▶ **EXERCISE PROMPT**
For the entries below, print exactly the lines between the line holding "[^31]: Hy was" and the line holding "[^34]: Sien C.443,*Inkomende", inclusive, and nothing else.

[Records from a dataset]
--- START ---

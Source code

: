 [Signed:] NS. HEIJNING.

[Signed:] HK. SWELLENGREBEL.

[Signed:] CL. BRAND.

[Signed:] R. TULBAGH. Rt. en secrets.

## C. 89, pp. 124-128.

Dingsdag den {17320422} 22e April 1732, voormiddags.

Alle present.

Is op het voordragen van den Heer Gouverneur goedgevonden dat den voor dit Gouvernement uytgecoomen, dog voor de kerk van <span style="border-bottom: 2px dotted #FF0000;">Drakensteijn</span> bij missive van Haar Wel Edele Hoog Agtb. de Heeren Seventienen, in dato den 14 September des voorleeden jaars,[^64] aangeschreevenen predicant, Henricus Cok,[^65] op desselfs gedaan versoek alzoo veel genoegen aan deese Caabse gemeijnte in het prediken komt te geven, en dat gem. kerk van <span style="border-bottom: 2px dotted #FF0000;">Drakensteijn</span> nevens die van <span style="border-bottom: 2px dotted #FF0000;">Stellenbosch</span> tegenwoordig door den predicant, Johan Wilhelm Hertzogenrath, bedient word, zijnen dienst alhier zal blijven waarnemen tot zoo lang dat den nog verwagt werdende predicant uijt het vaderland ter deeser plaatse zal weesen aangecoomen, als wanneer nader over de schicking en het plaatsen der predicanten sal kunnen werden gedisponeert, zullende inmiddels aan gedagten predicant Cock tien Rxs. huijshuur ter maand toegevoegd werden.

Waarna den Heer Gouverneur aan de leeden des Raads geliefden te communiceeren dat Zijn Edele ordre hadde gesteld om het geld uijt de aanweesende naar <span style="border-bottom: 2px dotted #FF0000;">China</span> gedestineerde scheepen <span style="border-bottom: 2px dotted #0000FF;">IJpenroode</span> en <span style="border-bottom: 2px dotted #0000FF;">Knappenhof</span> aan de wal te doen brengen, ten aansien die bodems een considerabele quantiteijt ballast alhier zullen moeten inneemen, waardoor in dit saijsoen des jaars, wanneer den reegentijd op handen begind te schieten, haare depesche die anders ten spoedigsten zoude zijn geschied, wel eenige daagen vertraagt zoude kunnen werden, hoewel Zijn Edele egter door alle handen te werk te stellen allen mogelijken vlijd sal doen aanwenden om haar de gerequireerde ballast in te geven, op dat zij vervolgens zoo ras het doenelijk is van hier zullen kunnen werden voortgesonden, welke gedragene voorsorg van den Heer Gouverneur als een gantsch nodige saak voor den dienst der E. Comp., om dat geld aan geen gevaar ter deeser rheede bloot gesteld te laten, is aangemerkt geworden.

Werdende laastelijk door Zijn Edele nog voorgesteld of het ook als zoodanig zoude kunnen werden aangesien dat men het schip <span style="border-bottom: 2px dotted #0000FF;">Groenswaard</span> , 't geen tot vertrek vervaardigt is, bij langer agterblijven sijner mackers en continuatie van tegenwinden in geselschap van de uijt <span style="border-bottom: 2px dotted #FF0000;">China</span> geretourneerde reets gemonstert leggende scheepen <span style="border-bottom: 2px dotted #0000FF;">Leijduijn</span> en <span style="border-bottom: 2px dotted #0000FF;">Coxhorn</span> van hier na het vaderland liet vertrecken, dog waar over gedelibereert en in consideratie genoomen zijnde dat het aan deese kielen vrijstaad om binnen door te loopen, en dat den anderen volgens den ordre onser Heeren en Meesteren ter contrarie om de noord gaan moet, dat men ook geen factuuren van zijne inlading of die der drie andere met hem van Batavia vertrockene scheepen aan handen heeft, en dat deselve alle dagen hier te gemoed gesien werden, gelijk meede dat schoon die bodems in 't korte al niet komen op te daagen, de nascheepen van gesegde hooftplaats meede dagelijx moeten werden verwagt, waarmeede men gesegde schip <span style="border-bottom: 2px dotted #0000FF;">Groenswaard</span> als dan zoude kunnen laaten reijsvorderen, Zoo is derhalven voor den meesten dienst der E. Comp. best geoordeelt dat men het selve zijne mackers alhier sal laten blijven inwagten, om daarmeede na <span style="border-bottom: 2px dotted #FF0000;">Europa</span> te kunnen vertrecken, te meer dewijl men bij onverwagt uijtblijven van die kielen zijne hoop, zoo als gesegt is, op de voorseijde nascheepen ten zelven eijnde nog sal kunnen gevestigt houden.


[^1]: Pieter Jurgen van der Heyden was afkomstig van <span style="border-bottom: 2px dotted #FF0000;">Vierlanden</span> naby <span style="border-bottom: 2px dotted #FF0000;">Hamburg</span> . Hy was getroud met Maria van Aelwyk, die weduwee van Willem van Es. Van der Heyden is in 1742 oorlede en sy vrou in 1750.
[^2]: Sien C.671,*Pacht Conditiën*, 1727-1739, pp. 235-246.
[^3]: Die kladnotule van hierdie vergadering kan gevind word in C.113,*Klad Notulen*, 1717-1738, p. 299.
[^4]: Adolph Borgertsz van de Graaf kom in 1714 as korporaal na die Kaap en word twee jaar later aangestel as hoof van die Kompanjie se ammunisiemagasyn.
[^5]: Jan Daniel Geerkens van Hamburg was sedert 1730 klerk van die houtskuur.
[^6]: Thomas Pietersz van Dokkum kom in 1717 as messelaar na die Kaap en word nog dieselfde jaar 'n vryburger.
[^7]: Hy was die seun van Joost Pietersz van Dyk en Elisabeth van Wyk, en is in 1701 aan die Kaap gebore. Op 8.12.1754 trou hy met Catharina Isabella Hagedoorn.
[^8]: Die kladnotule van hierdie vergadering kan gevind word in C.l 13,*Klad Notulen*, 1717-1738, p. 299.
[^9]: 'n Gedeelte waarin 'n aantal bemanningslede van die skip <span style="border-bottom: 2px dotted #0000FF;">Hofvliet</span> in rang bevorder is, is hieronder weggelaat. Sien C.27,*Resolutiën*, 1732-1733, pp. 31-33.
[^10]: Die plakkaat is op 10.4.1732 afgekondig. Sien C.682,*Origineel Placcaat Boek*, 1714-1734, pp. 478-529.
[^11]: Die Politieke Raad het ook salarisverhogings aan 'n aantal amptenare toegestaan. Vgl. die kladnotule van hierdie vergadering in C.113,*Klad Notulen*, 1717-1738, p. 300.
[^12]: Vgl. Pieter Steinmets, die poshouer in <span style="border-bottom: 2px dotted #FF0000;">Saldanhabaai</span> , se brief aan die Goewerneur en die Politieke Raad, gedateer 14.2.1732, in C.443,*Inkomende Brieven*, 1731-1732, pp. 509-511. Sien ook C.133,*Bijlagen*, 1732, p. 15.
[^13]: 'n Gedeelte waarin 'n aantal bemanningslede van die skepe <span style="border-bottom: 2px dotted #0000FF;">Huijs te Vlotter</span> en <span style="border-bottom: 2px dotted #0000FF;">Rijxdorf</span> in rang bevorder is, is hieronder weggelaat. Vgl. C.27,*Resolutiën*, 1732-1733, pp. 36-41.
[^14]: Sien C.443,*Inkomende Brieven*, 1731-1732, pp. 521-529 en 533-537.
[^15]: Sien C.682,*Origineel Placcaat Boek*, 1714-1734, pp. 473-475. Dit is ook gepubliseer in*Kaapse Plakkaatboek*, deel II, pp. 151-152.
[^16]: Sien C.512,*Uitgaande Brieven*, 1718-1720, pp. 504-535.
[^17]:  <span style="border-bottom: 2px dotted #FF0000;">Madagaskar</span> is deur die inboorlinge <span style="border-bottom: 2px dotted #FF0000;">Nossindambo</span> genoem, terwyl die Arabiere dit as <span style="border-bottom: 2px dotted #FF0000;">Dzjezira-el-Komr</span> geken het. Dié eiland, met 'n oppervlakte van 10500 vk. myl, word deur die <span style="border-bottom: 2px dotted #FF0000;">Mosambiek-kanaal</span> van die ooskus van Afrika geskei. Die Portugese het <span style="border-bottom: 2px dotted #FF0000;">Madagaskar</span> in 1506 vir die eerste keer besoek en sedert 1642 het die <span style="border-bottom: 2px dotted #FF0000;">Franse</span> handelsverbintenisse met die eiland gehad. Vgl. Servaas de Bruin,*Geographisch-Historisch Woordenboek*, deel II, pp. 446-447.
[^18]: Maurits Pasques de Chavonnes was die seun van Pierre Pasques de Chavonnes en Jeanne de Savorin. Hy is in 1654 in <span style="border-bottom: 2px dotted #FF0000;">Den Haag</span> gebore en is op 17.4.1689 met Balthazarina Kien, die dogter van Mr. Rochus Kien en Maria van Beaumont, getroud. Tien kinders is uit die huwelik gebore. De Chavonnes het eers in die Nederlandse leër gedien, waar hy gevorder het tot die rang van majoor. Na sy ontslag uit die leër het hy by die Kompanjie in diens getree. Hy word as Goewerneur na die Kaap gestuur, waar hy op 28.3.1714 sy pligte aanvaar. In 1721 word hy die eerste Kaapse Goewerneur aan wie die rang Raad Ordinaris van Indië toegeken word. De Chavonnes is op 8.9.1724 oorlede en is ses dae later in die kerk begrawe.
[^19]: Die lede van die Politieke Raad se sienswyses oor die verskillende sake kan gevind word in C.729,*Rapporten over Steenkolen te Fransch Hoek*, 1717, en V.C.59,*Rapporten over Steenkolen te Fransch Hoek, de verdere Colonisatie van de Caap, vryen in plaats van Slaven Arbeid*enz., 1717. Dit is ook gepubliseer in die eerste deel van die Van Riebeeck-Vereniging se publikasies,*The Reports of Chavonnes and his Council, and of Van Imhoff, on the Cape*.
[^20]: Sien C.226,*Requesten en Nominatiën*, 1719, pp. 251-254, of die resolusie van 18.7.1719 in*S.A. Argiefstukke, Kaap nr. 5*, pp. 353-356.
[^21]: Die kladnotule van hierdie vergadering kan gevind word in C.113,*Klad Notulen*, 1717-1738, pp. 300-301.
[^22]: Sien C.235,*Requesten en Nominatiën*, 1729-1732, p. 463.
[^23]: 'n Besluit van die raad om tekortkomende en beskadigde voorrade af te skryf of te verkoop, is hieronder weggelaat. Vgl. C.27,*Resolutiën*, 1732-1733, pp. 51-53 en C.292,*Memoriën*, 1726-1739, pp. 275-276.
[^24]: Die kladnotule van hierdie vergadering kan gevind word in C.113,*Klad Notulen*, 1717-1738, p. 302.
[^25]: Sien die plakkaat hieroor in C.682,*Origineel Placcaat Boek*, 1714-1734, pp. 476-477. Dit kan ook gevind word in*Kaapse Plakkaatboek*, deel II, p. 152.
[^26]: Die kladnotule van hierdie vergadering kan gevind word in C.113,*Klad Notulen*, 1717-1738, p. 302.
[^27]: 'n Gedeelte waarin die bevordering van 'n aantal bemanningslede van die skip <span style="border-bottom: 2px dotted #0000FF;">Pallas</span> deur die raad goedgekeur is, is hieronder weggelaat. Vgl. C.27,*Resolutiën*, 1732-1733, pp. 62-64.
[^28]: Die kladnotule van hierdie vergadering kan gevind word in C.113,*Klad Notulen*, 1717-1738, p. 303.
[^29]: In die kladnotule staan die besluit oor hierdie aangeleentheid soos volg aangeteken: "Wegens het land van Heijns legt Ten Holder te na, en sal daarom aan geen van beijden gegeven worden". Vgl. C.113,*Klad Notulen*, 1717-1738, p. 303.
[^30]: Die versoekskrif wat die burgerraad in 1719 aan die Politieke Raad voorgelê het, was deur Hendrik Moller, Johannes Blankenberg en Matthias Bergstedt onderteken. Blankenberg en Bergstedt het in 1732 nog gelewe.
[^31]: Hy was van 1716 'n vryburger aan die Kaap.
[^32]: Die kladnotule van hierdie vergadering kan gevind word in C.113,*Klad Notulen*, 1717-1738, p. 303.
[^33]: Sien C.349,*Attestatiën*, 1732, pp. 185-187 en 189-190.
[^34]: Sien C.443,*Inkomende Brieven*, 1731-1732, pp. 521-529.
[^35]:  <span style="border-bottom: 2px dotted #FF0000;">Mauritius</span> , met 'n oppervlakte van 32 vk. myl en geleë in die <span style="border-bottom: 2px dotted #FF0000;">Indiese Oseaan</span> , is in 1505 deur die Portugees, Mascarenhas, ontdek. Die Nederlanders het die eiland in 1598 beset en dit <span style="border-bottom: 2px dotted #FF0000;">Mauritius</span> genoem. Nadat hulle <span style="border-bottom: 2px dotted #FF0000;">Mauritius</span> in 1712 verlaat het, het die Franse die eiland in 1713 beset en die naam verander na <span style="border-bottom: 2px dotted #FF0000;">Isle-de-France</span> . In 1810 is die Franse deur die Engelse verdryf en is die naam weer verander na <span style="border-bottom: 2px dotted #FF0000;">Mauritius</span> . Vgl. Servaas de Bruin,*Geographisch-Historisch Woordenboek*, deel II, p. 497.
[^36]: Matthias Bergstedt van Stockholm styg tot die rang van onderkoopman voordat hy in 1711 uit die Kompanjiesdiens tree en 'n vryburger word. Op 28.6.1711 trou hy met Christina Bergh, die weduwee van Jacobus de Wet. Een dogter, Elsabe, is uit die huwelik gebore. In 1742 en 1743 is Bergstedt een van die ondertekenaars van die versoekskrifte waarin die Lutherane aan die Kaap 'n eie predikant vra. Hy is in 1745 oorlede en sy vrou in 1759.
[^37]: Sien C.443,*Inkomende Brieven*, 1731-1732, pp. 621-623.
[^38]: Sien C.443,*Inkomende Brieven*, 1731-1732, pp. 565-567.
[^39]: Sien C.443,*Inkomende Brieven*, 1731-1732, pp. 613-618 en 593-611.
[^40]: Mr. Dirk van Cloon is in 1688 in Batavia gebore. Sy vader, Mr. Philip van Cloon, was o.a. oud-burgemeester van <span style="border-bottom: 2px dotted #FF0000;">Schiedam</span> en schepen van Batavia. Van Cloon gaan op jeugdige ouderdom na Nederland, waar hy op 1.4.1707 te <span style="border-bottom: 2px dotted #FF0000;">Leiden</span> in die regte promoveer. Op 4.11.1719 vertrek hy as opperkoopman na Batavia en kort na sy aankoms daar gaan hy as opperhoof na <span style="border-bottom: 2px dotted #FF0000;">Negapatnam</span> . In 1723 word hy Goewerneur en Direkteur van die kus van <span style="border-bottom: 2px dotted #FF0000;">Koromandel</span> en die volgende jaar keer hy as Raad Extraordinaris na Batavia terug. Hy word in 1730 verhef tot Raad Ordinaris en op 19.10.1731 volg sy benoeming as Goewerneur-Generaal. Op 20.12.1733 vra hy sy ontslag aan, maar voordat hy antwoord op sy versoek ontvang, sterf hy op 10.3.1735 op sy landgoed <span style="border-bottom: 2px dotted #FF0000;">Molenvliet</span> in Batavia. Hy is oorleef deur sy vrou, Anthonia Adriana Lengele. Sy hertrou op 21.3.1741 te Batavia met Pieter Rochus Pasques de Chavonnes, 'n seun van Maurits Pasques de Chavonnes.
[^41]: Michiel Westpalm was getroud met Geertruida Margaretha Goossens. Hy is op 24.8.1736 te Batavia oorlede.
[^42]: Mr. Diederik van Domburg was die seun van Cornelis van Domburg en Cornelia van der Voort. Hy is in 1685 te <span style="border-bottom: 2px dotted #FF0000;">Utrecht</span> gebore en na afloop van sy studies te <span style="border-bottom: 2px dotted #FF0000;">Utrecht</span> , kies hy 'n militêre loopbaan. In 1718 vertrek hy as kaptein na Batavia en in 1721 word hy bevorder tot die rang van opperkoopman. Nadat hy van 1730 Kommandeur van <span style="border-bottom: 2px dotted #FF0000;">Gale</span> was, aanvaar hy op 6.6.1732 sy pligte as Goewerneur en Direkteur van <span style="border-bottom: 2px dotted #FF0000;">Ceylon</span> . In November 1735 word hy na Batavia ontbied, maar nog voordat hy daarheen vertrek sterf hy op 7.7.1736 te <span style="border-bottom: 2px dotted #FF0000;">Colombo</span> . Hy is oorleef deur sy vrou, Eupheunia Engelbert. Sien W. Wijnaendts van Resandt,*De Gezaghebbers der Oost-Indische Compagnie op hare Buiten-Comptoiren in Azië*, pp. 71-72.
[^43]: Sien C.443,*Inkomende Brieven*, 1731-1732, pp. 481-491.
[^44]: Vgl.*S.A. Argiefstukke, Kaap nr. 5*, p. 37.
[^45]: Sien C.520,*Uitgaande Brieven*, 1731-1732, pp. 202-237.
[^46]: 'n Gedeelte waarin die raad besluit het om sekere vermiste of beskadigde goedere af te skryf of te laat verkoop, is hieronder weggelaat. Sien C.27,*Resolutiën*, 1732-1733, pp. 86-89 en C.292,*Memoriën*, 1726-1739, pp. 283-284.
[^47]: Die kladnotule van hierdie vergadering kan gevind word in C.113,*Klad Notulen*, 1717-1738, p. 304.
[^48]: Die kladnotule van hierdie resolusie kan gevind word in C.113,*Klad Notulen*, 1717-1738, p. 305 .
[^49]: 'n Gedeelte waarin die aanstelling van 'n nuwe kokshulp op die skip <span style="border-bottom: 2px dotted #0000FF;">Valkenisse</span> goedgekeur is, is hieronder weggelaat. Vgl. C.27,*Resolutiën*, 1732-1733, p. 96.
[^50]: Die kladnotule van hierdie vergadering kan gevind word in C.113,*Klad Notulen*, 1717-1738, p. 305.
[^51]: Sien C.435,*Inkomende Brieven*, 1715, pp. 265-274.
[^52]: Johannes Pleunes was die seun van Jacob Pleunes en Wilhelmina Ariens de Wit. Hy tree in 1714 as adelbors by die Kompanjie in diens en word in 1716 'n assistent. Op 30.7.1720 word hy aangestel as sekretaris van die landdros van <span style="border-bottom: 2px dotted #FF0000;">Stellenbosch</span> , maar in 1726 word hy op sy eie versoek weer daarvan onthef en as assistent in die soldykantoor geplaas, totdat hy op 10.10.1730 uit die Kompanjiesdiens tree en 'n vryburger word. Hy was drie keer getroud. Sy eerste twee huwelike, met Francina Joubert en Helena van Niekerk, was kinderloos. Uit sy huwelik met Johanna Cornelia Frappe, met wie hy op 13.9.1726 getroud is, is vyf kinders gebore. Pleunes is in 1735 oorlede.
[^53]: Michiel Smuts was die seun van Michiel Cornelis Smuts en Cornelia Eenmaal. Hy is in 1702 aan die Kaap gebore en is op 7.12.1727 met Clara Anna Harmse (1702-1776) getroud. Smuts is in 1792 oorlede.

--- END ---

▶ **TASK RESULT**
[^31]: Hy was van 1716 'n vryburger aan die Kaap.
[^32]: Die kladnotule van hierdie vergadering kan gevind word in C.113,*Klad Notulen*, 1717-1738, p. 303.
[^33]: Sien C.349,*Attestatiën*, 1732, pp. 185-187 en 189-190.
[^34]: Sien C.443,*Inkomende Brieven*, 1731-1732, pp. 521-529.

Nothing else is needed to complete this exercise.